We've improved the performance a lot with this small change,
going from 160Gflops to over 420Gflops.

But we can do better!


#### Tiling

Instead of a single vector, we can use multiple vectors.

```
function generateTiledMatrixMultiplicationKernel(M, N, K) {
  return `[numthreads(8, 8, 1)]
        compute void main(device float4[] A : register(u0),
                          device float4[] B : register(u1),
                          device float4[] C : register(u2),
                          float3 threadID : SV_DispatchThreadID) {
            uint m = uint(threadID.x);
            uint n = uint(threadID.y);
            uint c_idx = (n + m * ${N/4}) * 4;

            float4 result0 = float4(0.0, 0.0, 0.0, 0.0);
            float4 result1 = float4(0.0, 0.0, 0.0, 0.0);
            float4 result2 = float4(0.0, 0.0, 0.0, 0.0);
            float4 result3 = float4(0.0, 0.0, 0.0, 0.0);
            for (uint k = 0; k < ${K}; k++) {
                uint a_idx = k + m * ${K};
                float4 a = A[a_idx];
                float4 a_x = float4(a.x, a.x, a.x, a.x);
                float4 a_y = float4(a.y, a.y, a.y, a.y);
                float4 a_z = float4(a.z, a.z, a.z, a.z);
                float4 a_w = float4(a.w, a.w, a.w, a.w);
                uint b_idx = n + k * ${N/4};
                float4 b = B[b_idx];
                result0 = mad(a_x, b, result0);
                result1 = mad(a_y, b, result1);
                result2 = mad(a_z, b, result2);
                result3 = mad(a_w, b, result3);
            }
            C[c_idx + 0] = result0;
            C[c_idx + 1] = result1;
            C[c_idx + 2] = result2;
            C[c_idx + 3] = result3;
        }`
}
```

That brings us to around 680Gflops!

#### More to go

There's more we can do, such as increasing the tile size and unrolling the
reduction loop.  I'll leave these optimizations as an exercise to the reader.
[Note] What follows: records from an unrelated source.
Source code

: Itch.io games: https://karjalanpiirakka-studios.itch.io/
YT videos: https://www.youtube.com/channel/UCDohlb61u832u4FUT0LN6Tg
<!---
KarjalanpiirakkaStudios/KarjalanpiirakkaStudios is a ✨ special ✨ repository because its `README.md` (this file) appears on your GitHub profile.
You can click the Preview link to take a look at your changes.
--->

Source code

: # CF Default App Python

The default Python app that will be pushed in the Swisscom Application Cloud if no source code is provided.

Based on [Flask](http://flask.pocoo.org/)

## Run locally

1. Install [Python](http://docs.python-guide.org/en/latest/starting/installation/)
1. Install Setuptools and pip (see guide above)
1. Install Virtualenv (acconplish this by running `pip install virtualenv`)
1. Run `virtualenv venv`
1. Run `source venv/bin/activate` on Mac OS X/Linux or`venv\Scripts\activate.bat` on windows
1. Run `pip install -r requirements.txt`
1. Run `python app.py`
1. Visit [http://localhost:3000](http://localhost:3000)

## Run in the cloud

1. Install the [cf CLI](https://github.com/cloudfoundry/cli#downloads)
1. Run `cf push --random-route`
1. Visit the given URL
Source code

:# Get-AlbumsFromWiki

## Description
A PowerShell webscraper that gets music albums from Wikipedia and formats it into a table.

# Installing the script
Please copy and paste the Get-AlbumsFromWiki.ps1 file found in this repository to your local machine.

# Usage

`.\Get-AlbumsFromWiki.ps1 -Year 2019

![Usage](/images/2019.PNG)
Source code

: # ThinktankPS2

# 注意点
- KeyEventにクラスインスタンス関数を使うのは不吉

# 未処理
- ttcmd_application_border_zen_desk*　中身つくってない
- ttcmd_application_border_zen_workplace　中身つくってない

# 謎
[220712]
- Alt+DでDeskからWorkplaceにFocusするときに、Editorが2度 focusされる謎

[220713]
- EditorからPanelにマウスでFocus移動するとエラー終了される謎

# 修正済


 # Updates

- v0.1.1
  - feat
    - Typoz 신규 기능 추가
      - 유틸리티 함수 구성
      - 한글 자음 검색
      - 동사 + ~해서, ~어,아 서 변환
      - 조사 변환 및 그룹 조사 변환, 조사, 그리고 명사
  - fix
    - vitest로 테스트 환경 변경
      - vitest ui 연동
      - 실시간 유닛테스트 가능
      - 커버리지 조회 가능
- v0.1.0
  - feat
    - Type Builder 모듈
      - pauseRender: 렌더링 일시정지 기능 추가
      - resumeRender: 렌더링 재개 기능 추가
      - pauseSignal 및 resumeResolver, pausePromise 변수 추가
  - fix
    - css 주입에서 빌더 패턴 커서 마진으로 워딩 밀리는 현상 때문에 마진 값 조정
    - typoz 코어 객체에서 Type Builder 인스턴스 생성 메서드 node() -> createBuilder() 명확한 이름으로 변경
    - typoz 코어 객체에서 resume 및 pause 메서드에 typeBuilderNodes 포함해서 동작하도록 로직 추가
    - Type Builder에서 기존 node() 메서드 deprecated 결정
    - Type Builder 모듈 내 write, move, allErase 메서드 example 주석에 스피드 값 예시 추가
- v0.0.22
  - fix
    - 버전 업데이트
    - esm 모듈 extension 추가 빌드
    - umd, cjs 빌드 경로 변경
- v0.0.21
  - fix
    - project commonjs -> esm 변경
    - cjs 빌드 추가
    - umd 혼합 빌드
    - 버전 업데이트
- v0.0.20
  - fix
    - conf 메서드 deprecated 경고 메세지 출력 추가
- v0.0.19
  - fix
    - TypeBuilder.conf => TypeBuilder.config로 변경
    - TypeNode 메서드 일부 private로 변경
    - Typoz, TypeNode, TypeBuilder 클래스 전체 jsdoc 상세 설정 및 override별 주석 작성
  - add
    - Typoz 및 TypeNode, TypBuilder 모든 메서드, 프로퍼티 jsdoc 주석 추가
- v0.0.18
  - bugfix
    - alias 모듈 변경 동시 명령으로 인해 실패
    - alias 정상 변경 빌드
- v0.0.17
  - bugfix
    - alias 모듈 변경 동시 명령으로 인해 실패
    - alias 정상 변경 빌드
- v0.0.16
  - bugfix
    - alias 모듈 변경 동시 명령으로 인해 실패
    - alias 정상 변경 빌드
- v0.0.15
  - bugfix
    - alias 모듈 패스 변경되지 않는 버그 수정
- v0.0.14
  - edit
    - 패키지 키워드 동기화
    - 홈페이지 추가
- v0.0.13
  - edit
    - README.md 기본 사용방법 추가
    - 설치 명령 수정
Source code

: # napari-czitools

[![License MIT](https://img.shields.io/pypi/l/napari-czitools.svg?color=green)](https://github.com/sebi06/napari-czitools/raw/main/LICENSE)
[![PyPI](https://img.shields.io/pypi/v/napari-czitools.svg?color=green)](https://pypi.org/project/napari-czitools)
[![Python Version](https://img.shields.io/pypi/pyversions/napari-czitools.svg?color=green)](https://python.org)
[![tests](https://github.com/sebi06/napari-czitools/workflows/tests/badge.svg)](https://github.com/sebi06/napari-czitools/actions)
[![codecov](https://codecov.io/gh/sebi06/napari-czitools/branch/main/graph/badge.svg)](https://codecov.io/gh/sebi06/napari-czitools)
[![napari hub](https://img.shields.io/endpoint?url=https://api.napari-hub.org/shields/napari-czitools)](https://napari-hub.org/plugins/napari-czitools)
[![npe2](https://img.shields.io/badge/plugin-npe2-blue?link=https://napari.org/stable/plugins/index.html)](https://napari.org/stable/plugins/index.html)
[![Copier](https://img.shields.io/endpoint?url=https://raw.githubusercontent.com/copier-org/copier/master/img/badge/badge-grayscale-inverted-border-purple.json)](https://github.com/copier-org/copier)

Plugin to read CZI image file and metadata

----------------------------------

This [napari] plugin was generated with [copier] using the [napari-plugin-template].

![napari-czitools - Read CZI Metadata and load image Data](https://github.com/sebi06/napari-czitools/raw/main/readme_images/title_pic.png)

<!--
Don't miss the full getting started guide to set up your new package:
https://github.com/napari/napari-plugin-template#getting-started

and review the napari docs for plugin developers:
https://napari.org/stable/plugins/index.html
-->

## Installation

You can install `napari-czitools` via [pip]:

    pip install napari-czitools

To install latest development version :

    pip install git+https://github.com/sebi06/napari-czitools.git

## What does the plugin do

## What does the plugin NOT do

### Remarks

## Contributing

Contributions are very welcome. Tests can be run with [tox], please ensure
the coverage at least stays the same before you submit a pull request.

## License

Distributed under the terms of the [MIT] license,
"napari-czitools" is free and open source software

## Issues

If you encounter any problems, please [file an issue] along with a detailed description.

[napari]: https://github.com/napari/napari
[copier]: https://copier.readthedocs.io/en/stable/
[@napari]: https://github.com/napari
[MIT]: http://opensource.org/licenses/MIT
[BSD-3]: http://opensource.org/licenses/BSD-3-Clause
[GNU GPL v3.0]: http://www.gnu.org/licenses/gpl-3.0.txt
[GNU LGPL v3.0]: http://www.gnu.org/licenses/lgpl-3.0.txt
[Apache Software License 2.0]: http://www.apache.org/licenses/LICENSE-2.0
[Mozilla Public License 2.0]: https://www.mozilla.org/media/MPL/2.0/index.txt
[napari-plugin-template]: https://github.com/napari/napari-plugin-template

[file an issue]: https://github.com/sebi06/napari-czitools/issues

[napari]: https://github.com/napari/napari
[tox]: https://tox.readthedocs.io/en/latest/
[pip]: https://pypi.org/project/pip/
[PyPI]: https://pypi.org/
These types of improvements might also be well handled by generating the
source instead of hand-tuning it.
In fact, there exist compilers,
[like TVM](https://tvm.apache.org/2020/05/14/compiling-machine-learning-to-webassembly-and-webgpu),
that can tune all of this stuff for us and have been hitting performance
much closer to native code.

It's great that the web is starting to adopt native GPU support
and it's also really pleasant to be able to quickly hit good performance.